Planned arena in Pennsylvania, U.S.

The New South Philadelphia Arena is a planned multi-purpose indoor arena in Philadelphia, Pennsylvania, that will serve as the home of the Philadelphia 76ers of the National Basketball Association (NBA), the Philadelphia Flyers of the National Hockey League (NHL), and an expansion team of the Women's National Basketball Association (WNBA). Scheduled to open in 2030, the arena will serve as a replacement for Xfinity Mobile Arena, the current home arena for the 76ers and Flyers.

The new arena was announced in January 2025 when the 76ers, who had originally planned to build 76 Place at Market East in Center City, cancelled their plans and partnered with the Flyers to build a new arena to be shared by the two teams inside the existing South Philadelphia Sports Complex. Ownership of the arena will be shared between Harris Blitzer Sports & Entertainment (HBSE), owning entity of the 76ers, and Comcast Spectacor, owning entity of the Flyers.

== Background and development ==

In 2022, the Philadelphia 76ers unveiled plans to construct a new arena in Center City, Philadelphia, under the working name "76 Place at Market East". Under the plan, Harris Blitzer Sports & Entertainment (HBSE) would purchase multiple buildings in the area surrounding the arena site, including the Fashion District Philadelphia shopping mall. The buildings were planned to be demolished to make way for the new arena and other entertainment locations. The arena proposal faced significant opposition, especially among residents and proprietors of nearby Chinatown, who feared the new arena would negatively affect the neighborhood economically. Despite opposition, the Philadelphia City Council approved the arena proposal in December 2024.

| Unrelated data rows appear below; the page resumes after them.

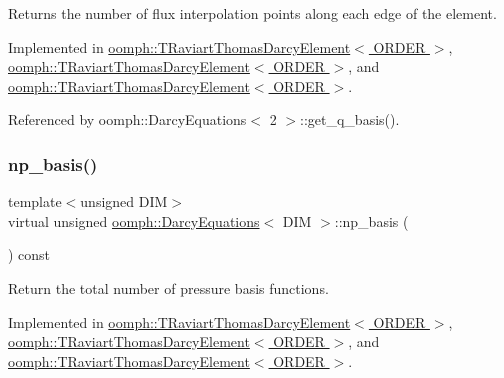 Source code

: Returns the number of flux interpolation points along each edge of the element. 



Implemented in \hyperlink{classoomph_1_1TRaviartThomasDarcyElement_a0dfc4273d662f5e70284c4cedb2f9b7b}{oomph\+::\+T\+Raviart\+Thomas\+Darcy\+Element$<$ O\+R\+D\+E\+R $>$}, \hyperlink{classoomph_1_1TRaviartThomasDarcyElement_aee9de4e429ee7852f960a9cf80bfe4fc}{oomph\+::\+T\+Raviart\+Thomas\+Darcy\+Element$<$ O\+R\+D\+E\+R $>$}, and \hyperlink{classoomph_1_1TRaviartThomasDarcyElement_a7c515fbe4bb25c8c67565fb1584f7f6b}{oomph\+::\+T\+Raviart\+Thomas\+Darcy\+Element$<$ O\+R\+D\+E\+R $>$}.



Referenced by oomph\+::\+Darcy\+Equations$<$ 2 $>$\+::get\+\_\+q\+\_\+basis().

\mbox{\label{classoomph_1_1DarcyEquations_a2a27050f99b0dd3ab6686807fa84f866}} 
\subsubsection{\texorpdfstring{np\+\_\+basis()}{np\_basis()}}
{\footnotesize\ttfamily template$<$unsigned D\+IM$>$ \\
virtual unsigned \hyperlink{classoomph_1_1DarcyEquations}{oomph\+::\+Darcy\+Equations}$<$ D\+IM $>$\+::np\+\_\+basis (\begin{DoxyParamCaption}{ }\end{DoxyParamCaption}) const\hspace{0.3cm}{\ttfamily [pure virtual]}}



Return the total number of pressure basis functions. 



Implemented in \hyperlink{classoomph_1_1TRaviartThomasDarcyElement_a1717d9e302ead84ad212bafd1cb86c9e}{oomph\+::\+T\+Raviart\+Thomas\+Darcy\+Element$<$ O\+R\+D\+E\+R $>$}, \hyperlink{classoomph_1_1TRaviartThomasDarcyElement_a73c28d7e3789db421c5c5eccc3e25581}{oomph\+::\+T\+Raviart\+Thomas\+Darcy\+Element$<$ O\+R\+D\+E\+R $>$}, and \hyperlink{classoomph_1_1TRaviartThomasDarcyElement_a89bd2a644fa5e3bd9317c98ae8ab1638}{oomph\+::\+T\+Raviart\+Thomas\+Darcy\+Element$<$ O\+R\+D\+E\+R $>$}.



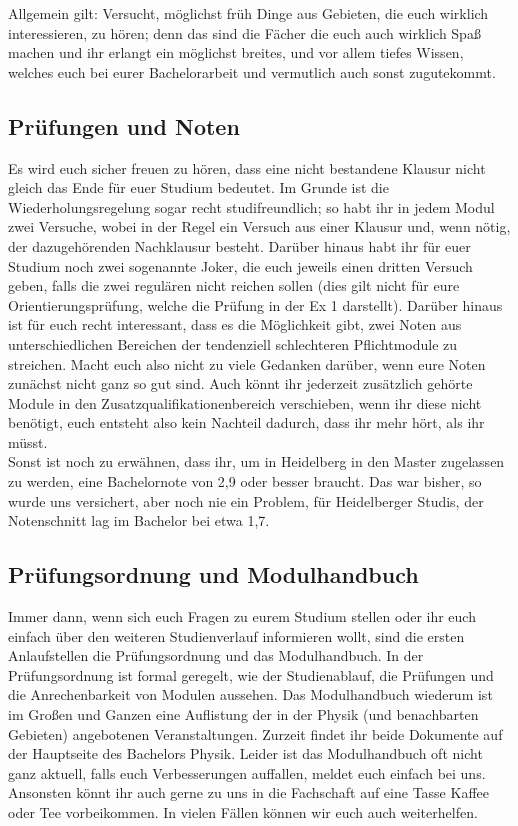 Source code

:Allgemein gilt: Versucht, möglichst früh Dinge aus Gebieten, die euch wirklich interessieren, zu hören; denn das sind die Fächer die euch auch wirklich Spaß machen und ihr erlangt ein möglichst breites, und vor allem tiefes Wissen, welches euch bei eurer Bachelorarbeit und vermutlich auch sonst zugutekommt.

\subsection{Prüfungen und Noten}

Es wird euch sicher freuen zu hören, dass eine nicht bestandene Klausur nicht gleich das Ende für euer Studium bedeutet. Im Grunde ist die Wiederholungsregelung sogar recht studifreundlich; so habt ihr in jedem Modul zwei Versuche, wobei in der Regel ein Versuch aus einer Klausur und, wenn nötig, der dazugehörenden Nachklausur besteht. Darüber hinaus habt ihr für euer Studium noch zwei sogenannte Joker, die euch jeweils einen dritten Versuch geben, falls die zwei regulären nicht reichen sollen (dies gilt nicht für eure Orientierungsprüfung, welche die Prüfung in der Ex 1 darstellt). Darüber hinaus ist für euch recht interessant, dass es die Möglichkeit gibt, zwei Noten aus unterschiedlichen Bereichen der tendenziell schlechteren Pflichtmodule zu streichen. Macht euch also nicht zu viele Gedanken darüber, wenn eure Noten zunächst nicht ganz so gut sind. Auch könnt ihr jederzeit zusätzlich gehörte Module in den Zusatzqualifikationenbereich verschieben, wenn ihr diese nicht benötigt, euch entsteht also kein Nachteil dadurch, dass ihr mehr hört, als ihr müsst.\\

Sonst ist noch zu erwähnen, dass ihr, um in Heidelberg in den Master zugelassen zu werden, eine Bachelornote von 2,9 oder besser braucht. Das war bisher, so wurde uns versichert, aber noch nie ein Problem, für Heidelberger Studis, der Notenschnitt lag im Bachelor bei etwa 1,7. %

\subsection{Prüfungsordnung und Modulhandbuch}

Immer dann, wenn sich euch Fragen zu eurem Studium stellen oder ihr euch einfach über den weiteren Studienverlauf informieren wollt, sind die ersten Anlaufstellen die Prüfungsordnung und das Modulhandbuch. In der Prüfungsordnung ist formal geregelt, wie der Studienablauf, die Prüfungen und die Anrechenbarkeit von Modulen aussehen. Das Modulhandbuch wiederum ist im Großen und Ganzen eine Auflistung der in der Physik (und benachbarten Gebieten) angebotenen Veranstaltungen. Zurzeit findet ihr beide Dokumente auf der Hauptseite des Bachelors Physik. Leider ist das Modulhandbuch oft nicht ganz aktuell, falls euch Verbesserungen auffallen, meldet euch einfach bei uns.\\

Ansonsten könnt ihr auch gerne zu uns in die Fachschaft auf eine Tasse Kaffee oder Tee vorbeikommen. In vielen Fällen können wir euch auch weiterhelfen.

\begin{figure}[b]
\end{figure}
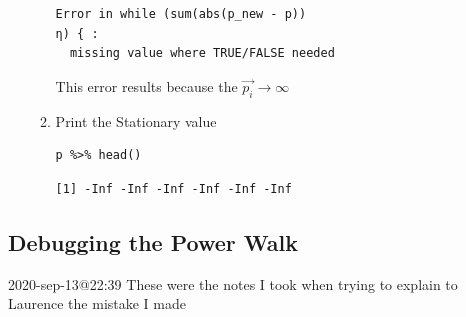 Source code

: \documentclass[11pt]{article}
\begin{document}
\begin{enumerate}
\begin{enumerate}
\begin{verbatim}
Error in while (sum(abs(p_new - p))
η) { :
  missing value where TRUE/FALSE needed
\end{verbatim}


This error results because the \(\vec{p_{i}} \rightarrow \infty\)

\item Print the Stationary value
\label{sec:orgb1ff508}
\lstset{language=r,label= ,caption= ,captionpos=b,numbers=none}
\begin{lstlisting}
p %>% head()
\end{lstlisting}

\begin{verbatim}
[1] -Inf -Inf -Inf -Inf -Inf -Inf
\end{verbatim}
\end{enumerate}
\end{enumerate}
\subsection{Debugging the Power Walk}
\label{sec:orgd3f8ba0}
2020-sep-13@22:39
These were the notes I took when trying to explain to Laurence the mistake I made
\end{document}
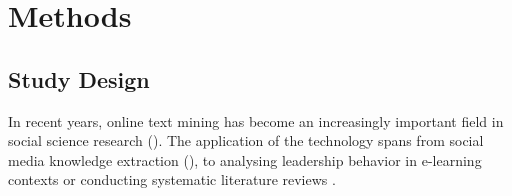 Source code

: 








\section{Methods}
\subsection{Study Design}
In recent years, online text mining has become an increasingly important field in social science research (\cites[37]{Ignatow2018}{Shumate2016}). The application of the technology spans from social media knowledge extraction (\cite{A.Salloumetal.2017}), to analysing leadership behavior in e-learning contexts \parencite{Xie2018} or conducting systematic literature reviews \parencite{Mergel2018}. 

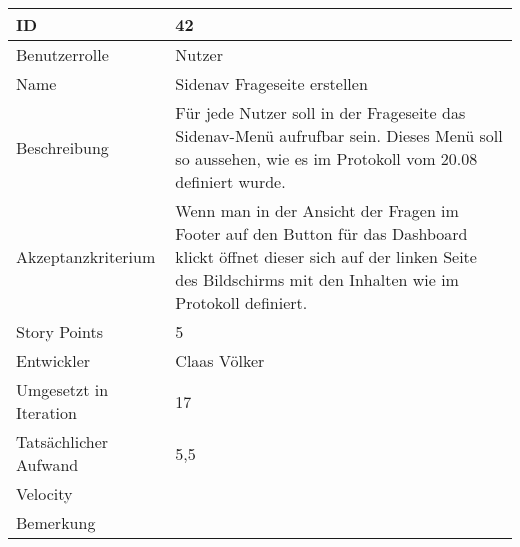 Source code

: \begin{tabularx}{\textwidth}{|p{}|X|}
	\hline
	ID & 42 \\
	\hline
	Benutzerrolle & Nutzer \\
	\hline
	Name & Sidenav Frageseite erstellen\\
	\hline
	Beschreibung & Für jede Nutzer soll in der Frageseite das Sidenav-Menü aufrufbar sein. Dieses Menü soll so aussehen, wie es im Protokoll vom 20.08 definiert wurde.\\
	\hline
	Akzeptanzkriterium & Wenn man in der Ansicht der Fragen im Footer auf den Button für das Dashboard klickt öffnet dieser sich auf der linken Seite des Bildschirms mit den Inhalten wie im Protokoll definiert. \\
	\hline
	Story Points & 5\\
	\hline
	Entwickler & Claas Völker\\
	\hline
	Umgesetzt in Iteration & 17\\
	\hline
	Tatsächlicher Aufwand & 5,5\\
	\hline
	Velocity & \\
	\hline
	Bemerkung & \\
	\hline
\end{tabularx}
\vspace{20pt}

Despite gaining approval from the city council, plans for 76 Place were dropped after HBSE and Comcast Spectacor announced a deal on January 13, 2025, to build a new arena in the present South Philadelphia Sports Complex instead, with the two ownership groups owning the new arena in a 50-50 joint venture. Additionally, the arena will be constructed with the intent of hosting a Women's National Basketball Association (WNBA) expansion franchise for Philadelphia.

On June 30, 2025, the WNBA officially announced it had awarded a new franchise to Philadelphia, which will join the league in the 2030 season. Harris expressed hope that the arena would be completed by 2030; if not, the team will play at Xfinity Mobile Arena for its inaugural season. Comcast Spectacor will own the naming rights to the new arena.

On April 17, 2026, the planned site for the arena was announced to be around the location of the former Spectrum.

On September 8, 2026, the first official renderings were released alongside a new website. Developers are targeting a groundbreaking in 2027, with the arena planned to open by May 2030.